[Data items]
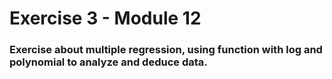 # Exercise 3 - Module 12

### Exercise about multiple regression, using function with log and polynomial to analyze and deduce data.
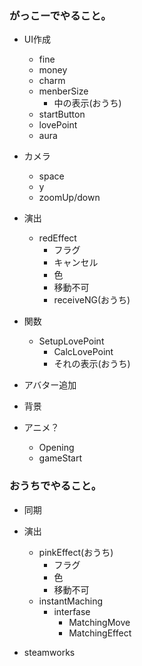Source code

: ﻿### がっこーでやること。
- UI作成
	- fine
	- money
	- charm
	- menberSize
		- 中の表示(おうち)
	- startButton
	- lovePoint
	- aura
- カメラ
	- space
	- y
	- zoomUp/down
- 演出
	- redEffect
		- フラグ
		- キャンセル
		- 色
		- 移動不可
		- receiveNG(おうち)
	
- 関数
	- SetupLovePoint
		- CalcLovePoint
		- それの表示(おうち)
- アバター追加
- 背景
- アニメ？
	- Opening
	- gameStart

### おうちでやること。
- 同期
- 演出
	- pinkEffect(おうち)
		- フラグ
		- 色
		- 移動不可
	- instantMaching
		- interfase
			- MatchingMove
			- MatchingEffect


- steamworks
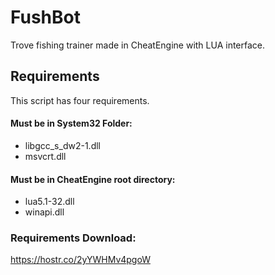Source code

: # FushBot
Trove fishing trainer made in CheatEngine with LUA interface.

## Requirements
This script has four requirements.

#### Must be in System32 Folder:
* libgcc_s_dw2-1.dll
* msvcrt.dll

#### Must be in CheatEngine root directory:
* lua5.1-32.dll
* winapi.dll

### Requirements Download:
https://hostr.co/2yYWHMv4pgoW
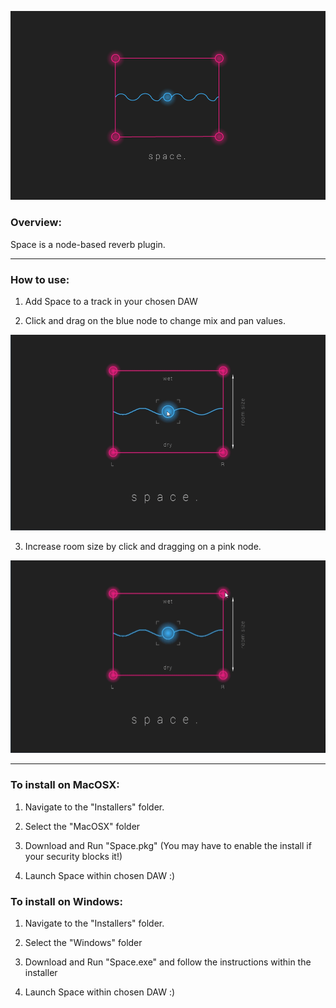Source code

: ![SplashScreen](Resources/Space.png)

### Overview:

Space is a node-based reverb plugin.

------------------

### How to use:

1. Add Space to a track in your chosen DAW

2. Click and drag on the blue node to change mix and pan values.

![MoveBlueNode](Resources/Space-1.gif)

3. Increase room size by click and dragging on a pink node.

![MovePinkNode](Resources/Space-2.gif)

------------------

### To install on MacOSX:

1. Navigate to the "Installers" folder.

2. Select the "MacOSX" folder 

3. Download and Run "Space.pkg" (You may have to enable the install if your security blocks it!)

4. Launch Space within chosen DAW :)

### To install on Windows:

1. Navigate to the "Installers" folder.

2. Select the "Windows" folder 

3. Download and Run "Space.exe" and follow the instructions within the installer

4. Launch Space within chosen DAW :)
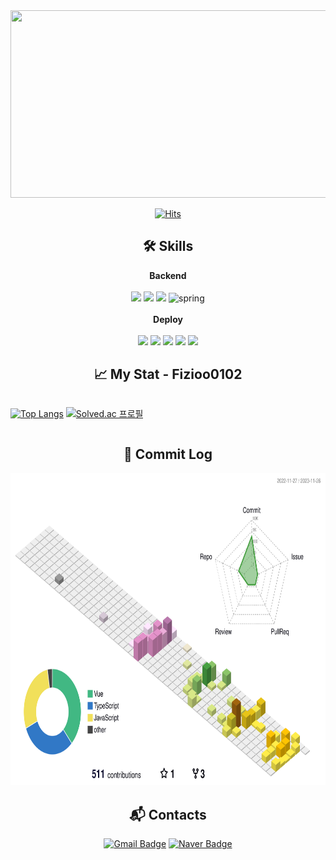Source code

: 
<!--
**Fizioo0102/Fizioo0102** is a ✨ _special_ ✨ repository because its `README.md` (this file) appears on your GitHub profile.

Here are some ideas to get you started:

- 🔭 I’m currently working on ...
- 🌱 I’m currently learning ...
- 👯 I’m looking to collaborate on ...
- 🤔 I’m looking for help with ...
- 💬 Ask me about ...
- 📫 How to reach me: ...
- 😄 Pronouns: ...
- ⚡ Fun fact: ...
-->
<div align="center">

<img src="https://github.com/Fizioo0102/Memorise/assets/107913312/85d20379-2bee-4b67-915c-a69df74cbde1" width="1200" height="300">


[![Hits](https://hits.seeyoufarm.com/api/count/incr/badge.svg?url=https%3A%2F%2Fgithub.com%2FFizioo0102%2Fhit-counter&count_bg=%2371D5FF&title_bg=%237DE9CD&icon=&icon_color=%23FFDBDB&title=hits&edge_flat=false)](https://hits.seeyoufarm.com)

## 🛠️ Skills
**Backend** <br/>
<br/>
<img src="https://img.shields.io/badge/java-007396?style=for-the-badge&logo=java&logoColor=white"> <img src="https://img.shields.io/badge/springboot-6DB33F?style=for-the-badge&logo=springboot&logoColor=white"> <img src="https://img.shields.io/badge/mysql-4479A1?style=for-the-badge&logo=mysql&logoColor=white"> ![spring](https://img.shields.io/badge/spring-6DB33F?style=for-the-badge&logo=spring&logoColor=white)
<br />
<br />
**Deploy** <br/>
<br/>
<img src="https://img.shields.io/badge/AmazonEC2-FF9900?style=for-the-badge&logo=AmazonEC2&logoColor=white"> <img src="https://img.shields.io/badge/nginx-009639?style=for-the-badge&logo=nginx&logoColor=white"> <img src="https://img.shields.io/badge/docker-2496ED?style=for-the-badge&logo=docker&logoColor=white"> <img src="https://img.shields.io/badge/jenkins-D24939?style=for-the-badge&logo=jenkins&logoColor=white"> <img src="https://img.shields.io/badge/ubuntu-E95420?style=for-the-badge&logo=ubuntu&logoColor=white">
## 📈 My Stat - Fizioo0102
<div style="display: flex">
  
[![Top Langs](https://github-readme-stats.vercel.app/api/top-langs/?username=Fizioo0102)](https://github.com/anuraghazra/github-readme-stats)
[![Solved.ac
프로필](http://mazassumnida.wtf/api/v2/generate_badge?boj=chldudw)](https://solved.ac/chldudw)
</div>

## 🌱 Commit Log
<img height="500em" src="./profile-3d-contrib/profile-season-animate.svg"/>

## :mailbox_with_mail: Contacts
[![Gmail Badge](https://img.shields.io/badge/Gmail-d14836?style=flat-square&logo=Gmail&logoColor=white&link=mailto:a27313797@gmail.com)](mailto:a27313797@gmail.com)
[![Naver Badge](https://img.shields.io/badge/Naver-03C75A?style=flat-square&logo=Naver&logoColor=white&link=mailto:chldudw@naver.com)](mailto:chldudw@naver.com)
</div>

# WHAT THE TASK ASKS:
In the records above, find each line that mentions the string "square", then copy it.

# PROBLEM SOLUTION:
[![Gmail Badge](https://img.shields.io/badge/Gmail-d14836?style=flat-square&logo=Gmail&logoColor=white&link=mailto:a27313797@gmail.com)](mailto:a27313797@gmail.com)
[![Naver Badge](https://img.shields.io/badge/Naver-03C75A?style=flat-square&logo=Naver&logoColor=white&link=mailto:chldudw@naver.com)](mailto:chldudw@naver.com)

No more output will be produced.